# Collapsed trachea



## djackson59 (Sep 22, 2014)

Hi, I am wondering if anyone knows what the symptoms of a collapsed trachea are? My vet doesn't know about it so I need to research to find out what it is. I noticed about a month ago that Jonas has what I can best describe as an adams apple like a man has. I didn't think that much about it but lately he has been sort of choking when he gets to excited. He also has a bump close to where his umbilical cord would have been. He has had the bump since I got him, but I didn't worry about because the Vet never said anything was wrong with him . Any information will be very helpful. Thank you so much, I really hope this is nothing but I am getting very worried.
Debbie


----------



## jody10 (Aug 23, 2014)

I was told by my vet that my new puppy has it. I have had him since he was 16 weeks old and he does this fast quick hack a few times a day. It only last a second. He is 8 months old now, When I took him to the vet she rubbed his trachea and it made him make the hack so she told me he has a mild case of trachea collapse. It usually does not show up till middle age 6-8. It is usually a honking cough noise. You can look up Collapse Trachea on you tube. Also my dog will make the hack noise when he is on a collar so I took him off a collar right away. You might be describing a reverse sneeze. Check that out on You tube tool Reverse sneeze is not a collapse trachea. I am surprised your vet never heard of it. It is very common in toy breeds. A lot of yorkies have it.


----------



## jody10 (Aug 23, 2014)

http://youtu.be/WdPUX8mnFE4 This is a reverse sneeze. If you can't view it. Cut and paste it.


----------



## djackson59 (Sep 22, 2014)

Thank you so much for writing back. I'm going to watch the video. I live in Huaraz, Peru. We are in a very remote area so the medical care for human or animal is not that good.


----------



## Trisha (Aug 8, 2014)

My previous dog, Roxy had a collapsed trachea. Some dogs have a cough, that is described as sounding like a goose honking. Roxy's cough did not sound like that. She would cough during or after exercise or when she got excited. The heat or hot weather can cause them to have a coughing episode as well.

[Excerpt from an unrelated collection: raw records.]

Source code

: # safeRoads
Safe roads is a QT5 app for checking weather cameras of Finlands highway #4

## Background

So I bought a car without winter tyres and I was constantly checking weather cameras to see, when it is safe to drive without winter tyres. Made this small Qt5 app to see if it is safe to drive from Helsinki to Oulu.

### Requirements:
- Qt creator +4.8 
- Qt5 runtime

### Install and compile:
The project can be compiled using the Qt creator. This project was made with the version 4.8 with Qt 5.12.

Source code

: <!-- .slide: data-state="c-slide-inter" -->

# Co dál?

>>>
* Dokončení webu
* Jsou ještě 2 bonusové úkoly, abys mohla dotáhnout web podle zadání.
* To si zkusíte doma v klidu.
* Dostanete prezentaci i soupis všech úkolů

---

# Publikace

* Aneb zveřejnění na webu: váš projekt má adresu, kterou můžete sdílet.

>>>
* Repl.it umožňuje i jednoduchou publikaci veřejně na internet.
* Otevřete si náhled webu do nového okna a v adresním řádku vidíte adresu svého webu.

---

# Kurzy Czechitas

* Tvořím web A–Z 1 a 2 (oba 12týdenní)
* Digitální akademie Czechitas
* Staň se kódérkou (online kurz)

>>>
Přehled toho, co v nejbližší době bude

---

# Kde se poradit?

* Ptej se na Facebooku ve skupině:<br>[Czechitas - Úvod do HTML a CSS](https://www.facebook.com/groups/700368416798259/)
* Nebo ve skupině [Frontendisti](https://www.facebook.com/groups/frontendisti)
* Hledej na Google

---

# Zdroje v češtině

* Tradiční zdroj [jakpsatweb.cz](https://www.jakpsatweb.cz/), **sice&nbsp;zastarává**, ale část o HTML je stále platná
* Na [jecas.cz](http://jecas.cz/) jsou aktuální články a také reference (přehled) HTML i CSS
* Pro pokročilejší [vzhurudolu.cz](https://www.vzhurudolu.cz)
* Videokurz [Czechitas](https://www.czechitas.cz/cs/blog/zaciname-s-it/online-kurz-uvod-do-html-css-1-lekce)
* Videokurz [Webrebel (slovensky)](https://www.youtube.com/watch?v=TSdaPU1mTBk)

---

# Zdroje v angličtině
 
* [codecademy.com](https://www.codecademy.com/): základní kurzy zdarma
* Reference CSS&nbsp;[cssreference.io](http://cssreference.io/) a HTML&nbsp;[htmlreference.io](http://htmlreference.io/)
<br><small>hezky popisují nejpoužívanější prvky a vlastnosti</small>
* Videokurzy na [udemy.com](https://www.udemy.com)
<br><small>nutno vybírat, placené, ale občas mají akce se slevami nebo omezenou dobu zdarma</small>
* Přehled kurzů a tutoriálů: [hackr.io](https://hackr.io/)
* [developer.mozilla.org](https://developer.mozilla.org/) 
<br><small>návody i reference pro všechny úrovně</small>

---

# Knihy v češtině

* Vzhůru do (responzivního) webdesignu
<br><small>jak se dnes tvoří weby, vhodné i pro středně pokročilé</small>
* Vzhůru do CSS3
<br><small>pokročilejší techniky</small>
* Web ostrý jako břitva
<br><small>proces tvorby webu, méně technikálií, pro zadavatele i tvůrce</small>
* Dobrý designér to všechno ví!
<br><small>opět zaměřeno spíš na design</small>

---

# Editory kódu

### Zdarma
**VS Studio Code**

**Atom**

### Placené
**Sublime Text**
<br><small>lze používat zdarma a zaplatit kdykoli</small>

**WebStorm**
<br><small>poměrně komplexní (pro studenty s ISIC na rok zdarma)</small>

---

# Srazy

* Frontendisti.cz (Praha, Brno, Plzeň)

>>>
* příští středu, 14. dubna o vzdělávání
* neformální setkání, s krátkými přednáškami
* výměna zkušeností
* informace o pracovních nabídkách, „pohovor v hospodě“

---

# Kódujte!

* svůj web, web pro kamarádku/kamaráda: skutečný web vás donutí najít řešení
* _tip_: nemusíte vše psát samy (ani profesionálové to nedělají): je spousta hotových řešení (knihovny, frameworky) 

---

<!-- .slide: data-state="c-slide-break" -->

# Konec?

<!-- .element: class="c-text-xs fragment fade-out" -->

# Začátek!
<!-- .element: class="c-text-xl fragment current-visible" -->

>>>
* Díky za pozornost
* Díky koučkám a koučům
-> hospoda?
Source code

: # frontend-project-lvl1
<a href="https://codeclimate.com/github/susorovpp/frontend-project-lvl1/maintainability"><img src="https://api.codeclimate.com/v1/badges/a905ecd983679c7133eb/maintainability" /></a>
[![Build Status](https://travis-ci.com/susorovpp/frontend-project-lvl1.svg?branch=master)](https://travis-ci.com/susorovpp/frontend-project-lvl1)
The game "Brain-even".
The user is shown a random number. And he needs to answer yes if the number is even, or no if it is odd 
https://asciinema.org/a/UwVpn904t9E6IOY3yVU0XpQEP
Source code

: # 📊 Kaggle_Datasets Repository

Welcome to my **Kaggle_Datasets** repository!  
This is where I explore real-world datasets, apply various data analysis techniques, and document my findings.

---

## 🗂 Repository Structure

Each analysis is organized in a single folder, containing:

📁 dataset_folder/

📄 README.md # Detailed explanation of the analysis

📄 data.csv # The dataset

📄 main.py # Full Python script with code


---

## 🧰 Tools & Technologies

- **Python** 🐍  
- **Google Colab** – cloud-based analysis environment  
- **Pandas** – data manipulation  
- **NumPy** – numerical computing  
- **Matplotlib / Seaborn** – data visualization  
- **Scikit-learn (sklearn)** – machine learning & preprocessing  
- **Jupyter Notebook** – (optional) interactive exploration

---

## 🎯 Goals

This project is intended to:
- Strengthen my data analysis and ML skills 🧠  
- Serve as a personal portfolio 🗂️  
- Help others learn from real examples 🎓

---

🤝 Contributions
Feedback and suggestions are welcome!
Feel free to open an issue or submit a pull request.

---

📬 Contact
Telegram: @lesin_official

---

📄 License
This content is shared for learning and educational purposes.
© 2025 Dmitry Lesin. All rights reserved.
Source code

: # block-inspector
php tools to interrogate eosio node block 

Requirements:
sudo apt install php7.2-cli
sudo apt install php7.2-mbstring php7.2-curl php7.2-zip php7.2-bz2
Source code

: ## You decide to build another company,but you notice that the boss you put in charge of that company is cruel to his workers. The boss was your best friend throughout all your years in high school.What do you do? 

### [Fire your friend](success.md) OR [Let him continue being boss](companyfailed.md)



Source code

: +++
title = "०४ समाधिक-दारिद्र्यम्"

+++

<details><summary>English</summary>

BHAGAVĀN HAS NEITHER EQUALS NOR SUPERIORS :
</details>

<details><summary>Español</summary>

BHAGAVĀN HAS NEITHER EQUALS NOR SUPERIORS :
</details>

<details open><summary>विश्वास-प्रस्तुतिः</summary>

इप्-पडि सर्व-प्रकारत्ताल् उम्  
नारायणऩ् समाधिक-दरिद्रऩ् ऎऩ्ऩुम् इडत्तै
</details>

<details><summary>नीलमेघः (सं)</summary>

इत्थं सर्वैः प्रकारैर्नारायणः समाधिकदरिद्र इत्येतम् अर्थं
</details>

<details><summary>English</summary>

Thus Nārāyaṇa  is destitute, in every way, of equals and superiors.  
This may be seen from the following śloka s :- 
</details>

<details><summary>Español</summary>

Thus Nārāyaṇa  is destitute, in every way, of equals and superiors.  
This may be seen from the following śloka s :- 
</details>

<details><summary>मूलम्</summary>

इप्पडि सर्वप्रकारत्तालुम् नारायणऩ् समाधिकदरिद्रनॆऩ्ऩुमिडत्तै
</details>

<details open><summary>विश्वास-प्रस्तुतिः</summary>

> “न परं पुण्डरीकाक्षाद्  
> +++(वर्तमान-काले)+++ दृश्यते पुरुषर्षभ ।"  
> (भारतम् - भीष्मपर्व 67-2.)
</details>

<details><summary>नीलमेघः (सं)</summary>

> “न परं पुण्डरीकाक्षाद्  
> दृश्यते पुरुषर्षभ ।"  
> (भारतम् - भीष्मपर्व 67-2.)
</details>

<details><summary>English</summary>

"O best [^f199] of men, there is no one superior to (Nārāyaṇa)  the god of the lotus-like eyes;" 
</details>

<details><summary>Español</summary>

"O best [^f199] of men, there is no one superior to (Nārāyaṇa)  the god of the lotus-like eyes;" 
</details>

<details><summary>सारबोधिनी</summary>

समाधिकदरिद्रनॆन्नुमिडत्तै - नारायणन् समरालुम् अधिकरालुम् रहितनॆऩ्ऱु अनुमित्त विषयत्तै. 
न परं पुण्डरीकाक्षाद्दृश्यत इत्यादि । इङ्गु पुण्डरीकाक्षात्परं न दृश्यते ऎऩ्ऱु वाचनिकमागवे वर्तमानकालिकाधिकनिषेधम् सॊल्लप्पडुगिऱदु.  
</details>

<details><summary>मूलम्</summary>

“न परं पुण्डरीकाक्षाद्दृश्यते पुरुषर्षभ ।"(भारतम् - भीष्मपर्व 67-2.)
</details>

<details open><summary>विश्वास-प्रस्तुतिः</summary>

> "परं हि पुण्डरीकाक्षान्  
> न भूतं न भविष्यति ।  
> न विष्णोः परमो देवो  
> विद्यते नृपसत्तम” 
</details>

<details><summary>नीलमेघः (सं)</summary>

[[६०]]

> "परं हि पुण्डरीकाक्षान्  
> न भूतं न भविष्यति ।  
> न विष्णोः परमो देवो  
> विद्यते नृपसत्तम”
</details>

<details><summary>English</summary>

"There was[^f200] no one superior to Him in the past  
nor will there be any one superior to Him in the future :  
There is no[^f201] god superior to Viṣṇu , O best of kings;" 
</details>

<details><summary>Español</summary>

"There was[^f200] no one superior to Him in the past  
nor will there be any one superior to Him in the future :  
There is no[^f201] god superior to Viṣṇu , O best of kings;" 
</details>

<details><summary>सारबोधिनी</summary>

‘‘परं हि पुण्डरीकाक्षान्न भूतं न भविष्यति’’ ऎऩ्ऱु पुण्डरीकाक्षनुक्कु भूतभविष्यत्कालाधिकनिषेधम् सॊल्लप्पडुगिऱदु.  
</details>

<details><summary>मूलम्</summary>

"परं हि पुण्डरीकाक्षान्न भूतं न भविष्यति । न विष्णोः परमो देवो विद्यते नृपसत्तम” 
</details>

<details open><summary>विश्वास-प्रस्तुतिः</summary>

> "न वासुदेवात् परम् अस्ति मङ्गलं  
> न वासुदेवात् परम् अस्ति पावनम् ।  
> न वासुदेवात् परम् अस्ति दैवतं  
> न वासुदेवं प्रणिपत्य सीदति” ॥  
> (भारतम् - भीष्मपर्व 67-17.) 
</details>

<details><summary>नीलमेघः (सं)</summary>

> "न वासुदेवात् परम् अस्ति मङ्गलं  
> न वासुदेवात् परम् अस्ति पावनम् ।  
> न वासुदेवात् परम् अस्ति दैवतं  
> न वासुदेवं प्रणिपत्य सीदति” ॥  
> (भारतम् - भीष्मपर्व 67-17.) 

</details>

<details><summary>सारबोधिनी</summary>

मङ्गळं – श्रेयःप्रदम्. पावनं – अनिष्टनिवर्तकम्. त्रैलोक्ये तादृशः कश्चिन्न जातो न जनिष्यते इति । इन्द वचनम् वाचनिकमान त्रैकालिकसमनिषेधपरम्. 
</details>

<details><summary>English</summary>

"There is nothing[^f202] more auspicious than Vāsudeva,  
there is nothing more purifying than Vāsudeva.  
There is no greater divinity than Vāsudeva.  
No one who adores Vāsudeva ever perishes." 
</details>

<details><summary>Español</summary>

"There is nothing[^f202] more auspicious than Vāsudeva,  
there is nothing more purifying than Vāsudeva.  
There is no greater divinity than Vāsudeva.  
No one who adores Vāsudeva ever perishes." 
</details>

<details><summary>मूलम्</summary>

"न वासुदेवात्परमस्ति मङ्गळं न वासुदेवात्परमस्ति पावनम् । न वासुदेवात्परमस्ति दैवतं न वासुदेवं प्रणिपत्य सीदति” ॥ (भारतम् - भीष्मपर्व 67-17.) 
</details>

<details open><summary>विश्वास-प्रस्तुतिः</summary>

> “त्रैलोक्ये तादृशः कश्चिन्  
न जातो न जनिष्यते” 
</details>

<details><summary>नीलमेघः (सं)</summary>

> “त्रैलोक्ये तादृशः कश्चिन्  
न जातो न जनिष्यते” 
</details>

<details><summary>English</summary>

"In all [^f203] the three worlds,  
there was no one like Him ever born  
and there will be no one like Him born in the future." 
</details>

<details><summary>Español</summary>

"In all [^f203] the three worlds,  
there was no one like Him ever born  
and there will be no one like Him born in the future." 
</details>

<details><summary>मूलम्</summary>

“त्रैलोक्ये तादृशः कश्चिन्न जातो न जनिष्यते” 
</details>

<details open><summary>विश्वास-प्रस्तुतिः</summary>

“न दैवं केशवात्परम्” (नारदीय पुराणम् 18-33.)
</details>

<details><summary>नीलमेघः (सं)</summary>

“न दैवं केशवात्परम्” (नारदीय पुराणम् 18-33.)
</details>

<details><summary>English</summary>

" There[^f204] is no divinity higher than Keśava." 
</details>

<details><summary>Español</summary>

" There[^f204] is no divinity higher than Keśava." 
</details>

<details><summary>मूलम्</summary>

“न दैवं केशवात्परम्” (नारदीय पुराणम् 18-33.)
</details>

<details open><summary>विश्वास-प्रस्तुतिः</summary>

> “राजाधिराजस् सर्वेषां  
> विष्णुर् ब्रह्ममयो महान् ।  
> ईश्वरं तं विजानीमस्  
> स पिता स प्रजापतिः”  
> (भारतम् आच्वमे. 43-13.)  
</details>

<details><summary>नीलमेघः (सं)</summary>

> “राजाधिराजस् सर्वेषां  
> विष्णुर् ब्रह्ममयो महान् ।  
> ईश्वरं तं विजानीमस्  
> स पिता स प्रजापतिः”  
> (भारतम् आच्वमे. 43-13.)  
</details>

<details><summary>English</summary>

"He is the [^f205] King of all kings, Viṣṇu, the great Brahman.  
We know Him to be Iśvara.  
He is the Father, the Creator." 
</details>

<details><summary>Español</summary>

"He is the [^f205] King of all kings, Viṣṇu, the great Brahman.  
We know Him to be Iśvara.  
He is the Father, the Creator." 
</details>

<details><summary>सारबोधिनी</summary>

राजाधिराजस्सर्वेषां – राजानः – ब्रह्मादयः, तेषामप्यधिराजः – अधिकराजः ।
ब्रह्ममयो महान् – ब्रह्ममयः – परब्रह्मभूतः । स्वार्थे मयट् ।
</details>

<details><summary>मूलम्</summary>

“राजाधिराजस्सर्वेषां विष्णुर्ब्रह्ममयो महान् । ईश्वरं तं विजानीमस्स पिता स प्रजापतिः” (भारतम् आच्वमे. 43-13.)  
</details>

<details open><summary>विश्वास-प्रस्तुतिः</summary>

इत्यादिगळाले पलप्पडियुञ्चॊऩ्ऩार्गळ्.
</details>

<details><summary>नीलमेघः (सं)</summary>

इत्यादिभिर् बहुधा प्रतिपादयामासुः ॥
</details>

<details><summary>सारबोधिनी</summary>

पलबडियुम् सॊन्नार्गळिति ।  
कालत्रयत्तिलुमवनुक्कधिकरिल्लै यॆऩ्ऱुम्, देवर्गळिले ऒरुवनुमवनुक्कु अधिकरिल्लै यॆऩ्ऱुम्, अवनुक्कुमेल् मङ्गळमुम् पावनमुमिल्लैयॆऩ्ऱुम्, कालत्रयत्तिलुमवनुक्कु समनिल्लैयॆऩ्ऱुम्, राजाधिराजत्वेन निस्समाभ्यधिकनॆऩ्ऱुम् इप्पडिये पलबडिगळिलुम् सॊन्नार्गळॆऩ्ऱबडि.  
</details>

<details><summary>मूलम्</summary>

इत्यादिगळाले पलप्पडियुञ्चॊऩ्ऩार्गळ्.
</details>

The best thing would be to take your dog to teaching university with a veterinarian hospital where they could do a fluoroscopy. A fluoroscopy allows visualization of the trachea as the dog inhales and exhales. This test/procedure would confirm a collapsed trachea. Meds can be given to help this condition. After receiving meds, my Roxy was able to do ok and it helped to calm some of the coughing. But the only downfall is they have to have limited exercise, so in her case it caused weight gain that led to other health issues.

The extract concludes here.